3. Biological and photochemical degradation rates of diethylenetriaminepentaacetic acid (DTPA) in the presence and absence of Fe(III)
Sirpa Metsärinne, Päivi Rantanen, Reijo Aksela, Tuula Tuhkanen Chemosphere. 2004 Apr;55(3):379-88. doi: 10.1016/j.chemosphere.2003.10.062.
The environmental fate of ethylenediaminetetraacetic acid (EDTA) has been extensively studied, while much less is known about the environmental behaviour of diethylenetriaminepentaacetic acid (DTPA). In this study, it was confirmed that DTPA is persistent toward biodegradation. The biodegradability of DTPA was investigated in the absence and in the presence of Fe(III) by using CO2 evolution test and Manometric respirometry test.
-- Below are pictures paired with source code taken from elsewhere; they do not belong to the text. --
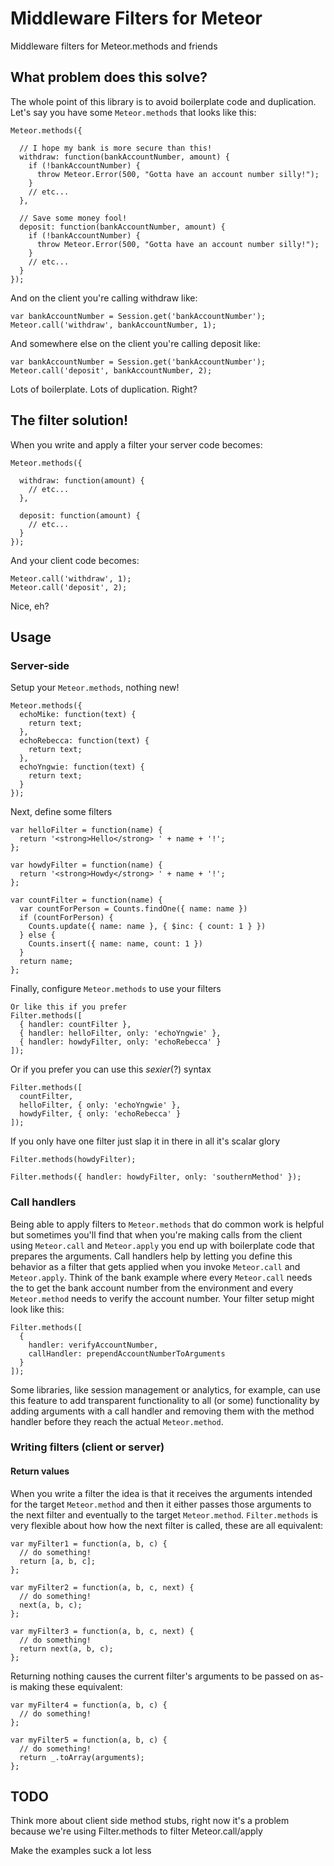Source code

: # Middleware Filters for Meteor

Middleware filters for Meteor.methods and friends

## What problem does this solve?

The whole point of this library is to avoid boilerplate code and duplication. Let's say you have some `Meteor.methods` that looks like this:

    Meteor.methods({

      // I hope my bank is more secure than this!
      withdraw: function(bankAccountNumber, amount) {
        if (!bankAccountNumber) {
          throw Meteor.Error(500, "Gotta have an account number silly!");
        }
        // etc...
      },

      // Save some money fool!
      deposit: function(bankAccountNumber, amount) {
        if (!bankAccountNumber) {
          throw Meteor.Error(500, "Gotta have an account number silly!");
        }
        // etc...
      }
    });

And on the client you're calling withdraw like:

    var bankAccountNumber = Session.get('bankAccountNumber');
    Meteor.call('withdraw', bankAccountNumber, 1);

And somewhere else on the client you're calling deposit like:    

    var bankAccountNumber = Session.get('bankAccountNumber');
    Meteor.call('deposit', bankAccountNumber, 2);

Lots of boilerplate. Lots of duplication. Right?

## The filter solution!

When you write and apply a filter your server code becomes:

    Meteor.methods({

      withdraw: function(amount) {
        // etc...
      },

      deposit: function(amount) {
        // etc...
      }
    });

And your client code becomes:

    Meteor.call('withdraw', 1);
    Meteor.call('deposit', 2);

Nice, eh?

## Usage

### Server-side

Setup your `Meteor.methods`, nothing new!

    Meteor.methods({
      echoMike: function(text) {
        return text;
      },
      echoRebecca: function(text) {
        return text;
      },
      echoYngwie: function(text) {
        return text;
      }
    });

Next, define some filters

    var helloFilter = function(name) {
      return '<strong>Hello</strong> ' + name + '!';
    };

    var howdyFilter = function(name) {
      return '<strong>Howdy</strong> ' + name + '!';
    };

    var countFilter = function(name) {
      var countForPerson = Counts.findOne({ name: name })
      if (countForPerson) {
        Counts.update({ name: name }, { $inc: { count: 1 } })
      } else {
        Counts.insert({ name: name, count: 1 })
      }
      return name;
    };

Finally, configure `Meteor.methods` to use your filters

    Or like this if you prefer
    Filter.methods([
      { handler: countFilter },
      { handler: helloFilter, only: 'echoYngwie' },
      { handler: howdyFilter, only: 'echoRebecca' }
    ]);

Or if you prefer you can use this *sexier*(?) syntax

    Filter.methods([
      countFilter,
      helloFilter, { only: 'echoYngwie' },
      howdyFilter, { only: 'echoRebecca' }
    ]);

If you only have one filter just slap it in there in all it's scalar glory

    Filter.methods(howdyFilter);

    Filter.methods({ handler: howdyFilter, only: 'southernMethod' });

### Call handlers

Being able to apply filters to `Meteor.methods` that do common work is helpful but sometimes you'll find that when you're making calls from the client using `Meteor.call` and `Meteor.apply` you end up with boilerplate code that prepares the arguments. Call handlers help by letting you define this behavior as a filter that gets applied when you invoke `Meteor.call` and `Meteor.apply`. Think of the bank example where every `Meteor.call` needs the to get the bank account number from the environment and every `Meteor.method` needs to verify the account number. Your filter setup might look like this:

    Filter.methods([
      {
        handler: verifyAccountNumber,
        callHandler: prependAccountNumberToArguments
      }
    ]);

Some libraries, like session management or analytics, for example, can use this feature to add transparent functionality to all (or some) functionality by adding arguments with a call handler and removing them with the method handler before they reach the actual `Meteor.method`.

### Writing filters (client or server)

#### Return values

When you write a filter the idea is that it receives the arguments intended for the target `Meteor.method` and then it either passes those arguments to the next filter and eventually to the target `Meteor.method`. `Filter.methods` is very flexible about how how the next filter is called, these are all equivalent:

    var myFilter1 = function(a, b, c) {
      // do something!
      return [a, b, c];
    };

    var myFilter2 = function(a, b, c, next) {
      // do something!
      next(a, b, c);
    };

    var myFilter3 = function(a, b, c, next) {
      // do something!
      return next(a, b, c);
    };

Returning nothing causes the current filter's arguments to be passed on as-is making these equivalent:

    var myFilter4 = function(a, b, c) {
      // do something!
    };

    var myFilter5 = function(a, b, c) {
      // do something!
      return _.toArray(arguments);
    };

## TODO

Think more about client side method stubs, right now it's a problem because we're using Filter.methods to filter Meteor.call/apply

Make the examples suck a lot less
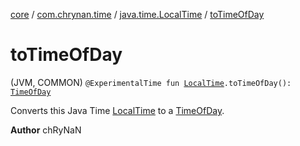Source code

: [core](../../index.md) / [com.chrynan.time](../index.md) / [java.time.LocalTime](index.md) / [toTimeOfDay](./to-time-of-day.md)

# toTimeOfDay

(JVM, COMMON) `@ExperimentalTime fun `[`LocalTime`](https://docs.oracle.com/javase/8/docs/api/java/time/LocalTime.html)`.toTimeOfDay(): `[`TimeOfDay`](../-time-of-day/index.md)

Converts this Java Time [LocalTime](https://docs.oracle.com/javase/8/docs/api/java/time/LocalTime.html) to a [TimeOfDay](../-time-of-day/index.md).

**Author**
chRyNaN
The CO2 evolution and oxygen uptake of iron-free (DTPA was added as free acid) and Fe(III)DTPA were less than in inoculum blank. Possible inhibitor effect was analysed by testing biodegradation of sodium benzoate with and without iron-free or Fe(III)DTPA in the Manometric respirometry test. Only slight inhibition was observed when DTPA was added as free acid. Photodegradation of iron-free DTPA and Fe(III)-DTPA complex was studied by using sunlight and UV radiation at the range 315-400 nm emitted by black light lamps. The results indicate that DTPA added as free acid degrades photochemically in humic lake water. Fe(III)DTPA was shown to be very photolabile in humic lake water in the summer; the photochemical half-life was below one hour. Photodegradation products were identified by the mass spectrometric technique (GC-MS). It was shown that photodegradation of Fe(III)DTPA does not result in total mineralization of the compound. Diethylenetriaminetetraacetic acid, diethylenetriaminetriacetic acid, ethylenediaminetriacetic acid, N,N'- and/or N,N-ethylenediaminediacetic acid, iminodiacetate, ethylenediaminemonoacetic acid and glycine were identified as photodegradation products of Fe(III)DTPA. Based on these observations, we propose a photodegradation pathway for Fe(III)DTPA.